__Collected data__
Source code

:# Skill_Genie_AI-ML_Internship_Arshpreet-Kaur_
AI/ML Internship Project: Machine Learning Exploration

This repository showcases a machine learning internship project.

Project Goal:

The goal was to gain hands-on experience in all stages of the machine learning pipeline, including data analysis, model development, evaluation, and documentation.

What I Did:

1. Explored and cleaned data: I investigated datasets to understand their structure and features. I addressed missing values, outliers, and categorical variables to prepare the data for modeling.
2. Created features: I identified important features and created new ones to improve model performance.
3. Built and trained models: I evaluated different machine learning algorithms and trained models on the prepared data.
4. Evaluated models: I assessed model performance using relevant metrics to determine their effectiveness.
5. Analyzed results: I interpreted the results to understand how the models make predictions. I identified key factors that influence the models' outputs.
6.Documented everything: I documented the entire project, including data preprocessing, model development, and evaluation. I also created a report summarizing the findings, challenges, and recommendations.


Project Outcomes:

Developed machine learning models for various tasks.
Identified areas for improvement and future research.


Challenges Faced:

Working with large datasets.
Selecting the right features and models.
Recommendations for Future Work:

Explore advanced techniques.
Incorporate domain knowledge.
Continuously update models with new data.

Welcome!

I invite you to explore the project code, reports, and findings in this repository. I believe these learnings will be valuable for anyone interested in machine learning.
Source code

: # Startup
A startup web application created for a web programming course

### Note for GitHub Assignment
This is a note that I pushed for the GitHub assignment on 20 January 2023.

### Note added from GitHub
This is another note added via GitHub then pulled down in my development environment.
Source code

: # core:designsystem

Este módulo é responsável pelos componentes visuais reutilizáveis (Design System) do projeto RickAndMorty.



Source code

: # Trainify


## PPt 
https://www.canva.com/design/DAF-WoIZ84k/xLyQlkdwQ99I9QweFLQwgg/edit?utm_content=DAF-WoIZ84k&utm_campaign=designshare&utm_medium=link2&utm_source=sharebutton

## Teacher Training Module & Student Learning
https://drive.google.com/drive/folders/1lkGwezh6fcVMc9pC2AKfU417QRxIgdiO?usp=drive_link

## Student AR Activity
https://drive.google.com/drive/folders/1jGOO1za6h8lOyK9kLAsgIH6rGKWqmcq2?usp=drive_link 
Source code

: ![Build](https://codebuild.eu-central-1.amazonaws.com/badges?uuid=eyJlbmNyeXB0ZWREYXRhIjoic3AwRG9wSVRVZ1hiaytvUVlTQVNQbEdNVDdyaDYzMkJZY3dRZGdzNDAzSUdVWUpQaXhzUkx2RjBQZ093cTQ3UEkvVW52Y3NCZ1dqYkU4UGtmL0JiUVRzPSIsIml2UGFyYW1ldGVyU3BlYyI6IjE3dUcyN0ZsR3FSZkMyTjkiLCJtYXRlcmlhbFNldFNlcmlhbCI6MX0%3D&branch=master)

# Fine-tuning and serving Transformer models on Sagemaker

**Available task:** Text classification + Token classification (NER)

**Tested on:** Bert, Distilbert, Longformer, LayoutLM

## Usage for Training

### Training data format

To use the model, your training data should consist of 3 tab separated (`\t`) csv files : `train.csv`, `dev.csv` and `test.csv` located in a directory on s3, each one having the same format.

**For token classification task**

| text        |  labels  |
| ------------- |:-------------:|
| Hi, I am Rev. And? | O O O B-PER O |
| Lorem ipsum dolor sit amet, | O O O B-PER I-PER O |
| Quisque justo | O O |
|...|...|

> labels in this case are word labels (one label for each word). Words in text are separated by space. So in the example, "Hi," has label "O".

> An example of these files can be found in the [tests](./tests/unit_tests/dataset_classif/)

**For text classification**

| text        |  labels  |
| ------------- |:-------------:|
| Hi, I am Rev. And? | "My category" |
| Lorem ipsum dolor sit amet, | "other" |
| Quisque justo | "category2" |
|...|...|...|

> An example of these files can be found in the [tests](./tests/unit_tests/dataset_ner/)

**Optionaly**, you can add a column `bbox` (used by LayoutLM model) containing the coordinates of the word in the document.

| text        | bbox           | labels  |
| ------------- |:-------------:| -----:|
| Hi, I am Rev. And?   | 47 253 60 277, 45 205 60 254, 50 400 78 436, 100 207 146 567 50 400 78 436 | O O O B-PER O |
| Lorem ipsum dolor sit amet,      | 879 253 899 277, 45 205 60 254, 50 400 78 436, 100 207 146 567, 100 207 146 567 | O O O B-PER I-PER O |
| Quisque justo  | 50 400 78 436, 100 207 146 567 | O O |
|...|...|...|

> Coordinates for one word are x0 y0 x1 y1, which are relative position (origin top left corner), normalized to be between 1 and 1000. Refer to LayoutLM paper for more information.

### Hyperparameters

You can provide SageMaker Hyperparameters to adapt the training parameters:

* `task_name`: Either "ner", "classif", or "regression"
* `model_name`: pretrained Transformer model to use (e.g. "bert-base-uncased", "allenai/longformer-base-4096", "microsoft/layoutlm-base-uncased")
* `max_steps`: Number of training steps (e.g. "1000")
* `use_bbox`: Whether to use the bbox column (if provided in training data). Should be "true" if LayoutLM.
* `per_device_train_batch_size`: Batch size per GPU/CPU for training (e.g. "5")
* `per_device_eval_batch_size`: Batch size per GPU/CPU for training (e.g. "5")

__What the exercise asks__
Retype all the records, matching them exactly.

__Answer to the exercise__
Source code

:# Skill_Genie_AI-ML_Internship_Arshpreet-Kaur_
AI/ML Internship Project: Machine Learning Exploration

This repository showcases a machine learning internship project.

Project Goal:

The goal was to gain hands-on experience in all stages of the machine learning pipeline, including data analysis, model development, evaluation, and documentation.

What I Did:

1. Explored and cleaned data: I investigated datasets to understand their structure and features. I addressed missing values, outliers, and categorical variables to prepare the data for modeling.
2. Created features: I identified important features and created new ones to improve model performance.
3. Built and trained models: I evaluated different machine learning algorithms and trained models on the prepared data.
4. Evaluated models: I assessed model performance using relevant metrics to determine their effectiveness.
5. Analyzed results: I interpreted the results to understand how the models make predictions. I identified key factors that influence the models' outputs.
6.Documented everything: I documented the entire project, including data preprocessing, model development, and evaluation. I also created a report summarizing the findings, challenges, and recommendations.


Project Outcomes:

Developed machine learning models for various tasks.
Identified areas for improvement and future research.


Challenges Faced:

Working with large datasets.
Selecting the right features and models.
Recommendations for Future Work:

Explore advanced techniques.
Incorporate domain knowledge.
Continuously update models with new data.

Welcome!

I invite you to explore the project code, reports, and findings in this repository. I believe these learnings will be valuable for anyone interested in machine learning.
Source code

: # Startup
A startup web application created for a web programming course

### Note for GitHub Assignment
This is a note that I pushed for the GitHub assignment on 20 January 2023.

### Note added from GitHub
This is another note added via GitHub then pulled down in my development environment.
Source code

: # core:designsystem

Este módulo é responsável pelos componentes visuais reutilizáveis (Design System) do projeto RickAndMorty.



Source code

: # Trainify


## PPt 
https://www.canva.com/design/DAF-WoIZ84k/xLyQlkdwQ99I9QweFLQwgg/edit?utm_content=DAF-WoIZ84k&utm_campaign=designshare&utm_medium=link2&utm_source=sharebutton

## Teacher Training Module & Student Learning
https://drive.google.com/drive/folders/1lkGwezh6fcVMc9pC2AKfU417QRxIgdiO?usp=drive_link

## Student AR Activity
https://drive.google.com/drive/folders/1jGOO1za6h8lOyK9kLAsgIH6rGKWqmcq2?usp=drive_link 
Source code

: ![Build](https://codebuild.eu-central-1.amazonaws.com/badges?uuid=eyJlbmNyeXB0ZWREYXRhIjoic3AwRG9wSVRVZ1hiaytvUVlTQVNQbEdNVDdyaDYzMkJZY3dRZGdzNDAzSUdVWUpQaXhzUkx2RjBQZ093cTQ3UEkvVW52Y3NCZ1dqYkU4UGtmL0JiUVRzPSIsIml2UGFyYW1ldGVyU3BlYyI6IjE3dUcyN0ZsR3FSZkMyTjkiLCJtYXRlcmlhbFNldFNlcmlhbCI6MX0%3D&branch=master)

# Fine-tuning and serving Transformer models on Sagemaker

**Available task:** Text classification + Token classification (NER)

**Tested on:** Bert, Distilbert, Longformer, LayoutLM

## Usage for Training

### Training data format

To use the model, your training data should consist of 3 tab separated (`\t`) csv files : `train.csv`, `dev.csv` and `test.csv` located in a directory on s3, each one having the same format.

**For token classification task**

| text        |  labels  |
| ------------- |:-------------:|
| Hi, I am Rev. And? | O O O B-PER O |
| Lorem ipsum dolor sit amet, | O O O B-PER I-PER O |
| Quisque justo | O O |
|...|...|

> labels in this case are word labels (one label for each word). Words in text are separated by space. So in the example, "Hi," has label "O".

> An example of these files can be found in the [tests](./tests/unit_tests/dataset_classif/)

**For text classification**

| text        |  labels  |
| ------------- |:-------------:|
| Hi, I am Rev. And? | "My category" |
| Lorem ipsum dolor sit amet, | "other" |
| Quisque justo | "category2" |
|...|...|...|

> An example of these files can be found in the [tests](./tests/unit_tests/dataset_ner/)

**Optionaly**, you can add a column `bbox` (used by LayoutLM model) containing the coordinates of the word in the document.

| text        | bbox           | labels  |
| ------------- |:-------------:| -----:|
| Hi, I am Rev. And?   | 47 253 60 277, 45 205 60 254, 50 400 78 436, 100 207 146 567 50 400 78 436 | O O O B-PER O |
| Lorem ipsum dolor sit amet,      | 879 253 899 277, 45 205 60 254, 50 400 78 436, 100 207 146 567, 100 207 146 567 | O O O B-PER I-PER O |
| Quisque justo  | 50 400 78 436, 100 207 146 567 | O O |
|...|...|...|

> Coordinates for one word are x0 y0 x1 y1, which are relative position (origin top left corner), normalized to be between 1 and 1000. Refer to LayoutLM paper for more information.

### Hyperparameters

You can provide SageMaker Hyperparameters to adapt the training parameters:

* `task_name`: Either "ner", "classif", or "regression"
* `model_name`: pretrained Transformer model to use (e.g. "bert-base-uncased", "allenai/longformer-base-4096", "microsoft/layoutlm-base-uncased")
* `max_steps`: Number of training steps (e.g. "1000")
* `use_bbox`: Whether to use the bbox column (if provided in training data). Should be "true" if LayoutLM.
* `per_device_train_batch_size`: Batch size per GPU/CPU for training (e.g. "5")
* `per_device_eval_batch_size`: Batch size per GPU/CPU for training (e.g. "5")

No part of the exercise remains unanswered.